New Delhi: Perhaps it is not surprising in this age of instant communication via e-mails, SMSes and social networking, but reply to a Right to Information (RTI) Act query has shown that the usage of postcards and inland letters has declined sharply in the country.
According to the Department of Posts, in the 10 years from 1999-2000 to 2008-09, the annual use of postcards declined from 336.45 crore to just 78.24 crore. Inland letters’ sales dropped from 355.56 crore to 98.18 crore in the period.
The Postal department also revealed that even the use of registered post has declined, as many opt for speed post which is faster.
“The usage of registered post was 56.76 crore for the year 1999-2000, which has dropped to 31 crore for the year 2008-09,” the reply from the postal department said.

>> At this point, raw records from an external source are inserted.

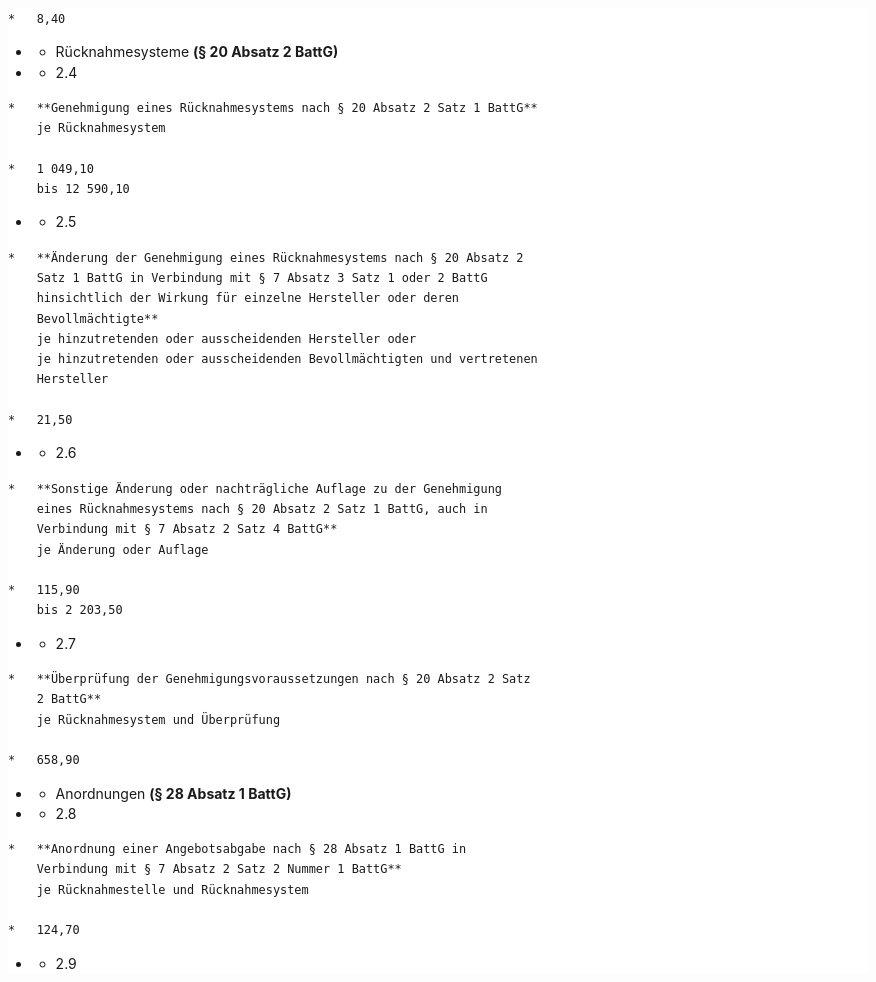     *   8,40


*    *   Rücknahmesysteme
        **(§ 20 Absatz 2 BattG)**


*    *   2.4

    *   **Genehmigung eines Rücknahmesystems nach § 20 Absatz 2 Satz 1 BattG**
        je Rücknahmesystem

    *   1 049,10
        bis 12 590,10


*    *   2.5

    *   **Änderung der Genehmigung eines Rücknahmesystems nach § 20 Absatz 2
        Satz 1 BattG in Verbindung mit § 7 Absatz 3 Satz 1 oder 2 BattG
        hinsichtlich der Wirkung für einzelne Hersteller oder deren
        Bevollmächtigte**
        je hinzutretenden oder ausscheidenden Hersteller oder
        je hinzutretenden oder ausscheidenden Bevollmächtigten und vertretenen
        Hersteller

    *   21,50


*    *   2.6

    *   **Sonstige Änderung oder nachträgliche Auflage zu der Genehmigung
        eines Rücknahmesystems nach § 20 Absatz 2 Satz 1 BattG, auch in
        Verbindung mit § 7 Absatz 2 Satz 4 BattG**
        je Änderung oder Auflage

    *   115,90
        bis 2 203,50


*    *   2.7

    *   **Überprüfung der Genehmigungsvoraussetzungen nach § 20 Absatz 2 Satz
        2 BattG**
        je Rücknahmesystem und Überprüfung

    *   658,90


*    *   Anordnungen
        **(§ 28 Absatz 1 BattG)**


*    *   2.8

    *   **Anordnung einer Angebotsabgabe nach § 28 Absatz 1 BattG in
        Verbindung mit § 7 Absatz 2 Satz 2 Nummer 1 BattG**
        je Rücknahmestelle und Rücknahmesystem

    *   124,70


*    *   2.9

“It is senseless to bear huge subsidy in pricing postcard too low at just 50 paise and by continuing inland-letter card service, which has since lost its popularity and utility,” RTI applicant Subhash Chandra Agrawal said Monday.
“Department of Posts should discontinue inland-letter card service altogether and Meghdoot, a variety of post card priced at Re.1, should replace ordinary postcards so that an appreciable part of subsidy may be borne by advertisers sponsoring the Meghdoot postcard,” he added.
However, the postal department said they could not discontinue the services.
“We cannot discontinue postcards and inland letters just like that. We deliver about 1,575 crore mails every year, linking every nook and corner of the country through a network of 1,54,149 post offices and 5,64,701 letter boxes,” a postal department official said.
Of course, some old-timers rue the days gone by.
“Gone are the days when we used to wait for the postman to deliver letters… it is definitely sad that those cream postcards and folded blue inland letters are not used,” said V. Ramani, a 63-year-old retired post master.